Hardline settlers commonly attack Palestinian property as retaliation for
demolished or evacuated settlements - a tactic they call the “price tag”. The
Palestinians oppose all settlement activity on land they claim for a future
state, and the US, which considers settlements obstacles to peace, is demanding
a freeze on all settlement construction in the West Bank.
Israel has rejected the US calls for a settlement freeze, saying existing
settlements must be allowed to expand to account for “natural growth” in their
populations.
Some 280,000 Israelis live in West Bank settlements, in addition to 180,000
Israelis living in Jewish neighbourhoods in East Jerusalem. The Palestinians
claim both areas, which were occupied by Israel in the 1967 Mideast war.
‘Election will resolve impasse’
Palestinian President Mahmoud Abbas said on Monday that the way to resolve the
internal Palestinian impasse was to hold simultaneous parliamentary and
presidential elections.
“Organising elections is the solution to the conflict after the failure of the
dialogue sessions between the two sides in Cairo over these past months,” he
told the WAFA official news agency.
Abbas called on Hamas to “organise parliamentary and presidential elections to
end the problems of the internal division”. He spoke a day after it was
announced that the seventh round of reconciliation talks in Egypt between Abbas’

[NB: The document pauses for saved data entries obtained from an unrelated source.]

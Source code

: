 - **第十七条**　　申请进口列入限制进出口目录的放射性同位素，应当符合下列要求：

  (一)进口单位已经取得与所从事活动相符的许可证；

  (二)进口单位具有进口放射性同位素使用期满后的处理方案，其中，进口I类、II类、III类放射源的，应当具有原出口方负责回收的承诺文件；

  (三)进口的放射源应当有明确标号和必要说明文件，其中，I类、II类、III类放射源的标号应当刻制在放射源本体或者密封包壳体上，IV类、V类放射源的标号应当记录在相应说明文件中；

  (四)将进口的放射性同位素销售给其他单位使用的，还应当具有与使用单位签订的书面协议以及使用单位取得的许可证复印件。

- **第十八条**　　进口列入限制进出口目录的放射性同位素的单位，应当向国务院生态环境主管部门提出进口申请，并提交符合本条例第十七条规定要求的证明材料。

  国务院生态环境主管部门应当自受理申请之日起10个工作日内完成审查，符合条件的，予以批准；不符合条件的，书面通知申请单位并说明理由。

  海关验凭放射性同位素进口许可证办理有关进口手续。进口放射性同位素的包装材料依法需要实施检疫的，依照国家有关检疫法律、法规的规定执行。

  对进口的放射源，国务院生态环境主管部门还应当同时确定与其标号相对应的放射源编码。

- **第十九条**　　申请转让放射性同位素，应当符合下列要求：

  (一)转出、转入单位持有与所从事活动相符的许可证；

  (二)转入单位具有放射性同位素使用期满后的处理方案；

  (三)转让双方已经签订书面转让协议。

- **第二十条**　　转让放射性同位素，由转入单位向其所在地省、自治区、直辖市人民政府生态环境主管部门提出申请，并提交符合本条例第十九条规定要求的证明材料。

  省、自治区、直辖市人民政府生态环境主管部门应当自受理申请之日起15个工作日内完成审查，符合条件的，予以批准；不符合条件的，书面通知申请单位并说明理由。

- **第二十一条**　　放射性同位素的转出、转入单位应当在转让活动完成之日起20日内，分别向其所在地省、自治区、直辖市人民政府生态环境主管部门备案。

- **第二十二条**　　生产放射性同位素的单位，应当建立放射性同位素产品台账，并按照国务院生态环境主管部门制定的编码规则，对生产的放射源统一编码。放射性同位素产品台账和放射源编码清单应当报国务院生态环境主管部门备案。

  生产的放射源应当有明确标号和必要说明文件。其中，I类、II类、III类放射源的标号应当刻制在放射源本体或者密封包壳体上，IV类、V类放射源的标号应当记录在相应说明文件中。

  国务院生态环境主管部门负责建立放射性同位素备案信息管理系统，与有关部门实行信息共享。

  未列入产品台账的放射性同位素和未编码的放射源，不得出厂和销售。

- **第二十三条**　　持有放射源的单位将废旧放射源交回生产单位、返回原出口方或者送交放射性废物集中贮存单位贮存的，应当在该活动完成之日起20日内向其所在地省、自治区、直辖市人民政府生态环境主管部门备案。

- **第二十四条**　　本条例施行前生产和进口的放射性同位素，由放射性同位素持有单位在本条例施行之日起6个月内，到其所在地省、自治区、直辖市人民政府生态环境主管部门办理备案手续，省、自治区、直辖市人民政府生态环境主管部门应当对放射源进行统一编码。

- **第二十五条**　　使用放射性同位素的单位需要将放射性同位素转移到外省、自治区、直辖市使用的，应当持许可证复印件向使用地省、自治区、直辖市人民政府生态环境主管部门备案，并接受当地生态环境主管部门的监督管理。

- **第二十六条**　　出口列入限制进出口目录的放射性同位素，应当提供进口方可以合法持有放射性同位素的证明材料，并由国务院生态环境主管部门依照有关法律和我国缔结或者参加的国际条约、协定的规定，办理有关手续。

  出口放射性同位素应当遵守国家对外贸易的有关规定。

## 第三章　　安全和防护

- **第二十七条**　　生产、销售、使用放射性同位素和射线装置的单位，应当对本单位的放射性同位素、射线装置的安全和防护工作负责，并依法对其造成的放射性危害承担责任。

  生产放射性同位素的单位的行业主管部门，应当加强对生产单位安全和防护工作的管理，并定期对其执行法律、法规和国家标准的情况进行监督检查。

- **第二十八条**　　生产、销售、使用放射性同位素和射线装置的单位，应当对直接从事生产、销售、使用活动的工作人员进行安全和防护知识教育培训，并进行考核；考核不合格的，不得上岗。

secular Fateh and the Islamist Hamas ruling the Gaza Strip would be postponed
for a month until August 25.
Tensions between Fateh and Hamas erupted into street warfare in Gaza in June
2007 and ended with the Islamists seizing control of the coastal strip, leaving
Western-backed Abbas’ writ confined to the Israeli-occupied West Bank.
Egypt has been hosting reconciliation talks during which the two sides hope to
reach a deal that would lay down an electoral law, define the make-up of
security forces and set up a committee to liaise between the Gaza Strip and the
West Bank ahead of an election in January 2010.
Abbas was elected in January 2005 following the death of veteran Palestinian
leader Yasser Arafat. Hamas swept parliamentary polls the following year,
winning 74 seats to 45 for long-dominant Fateh in the 132-member parliament.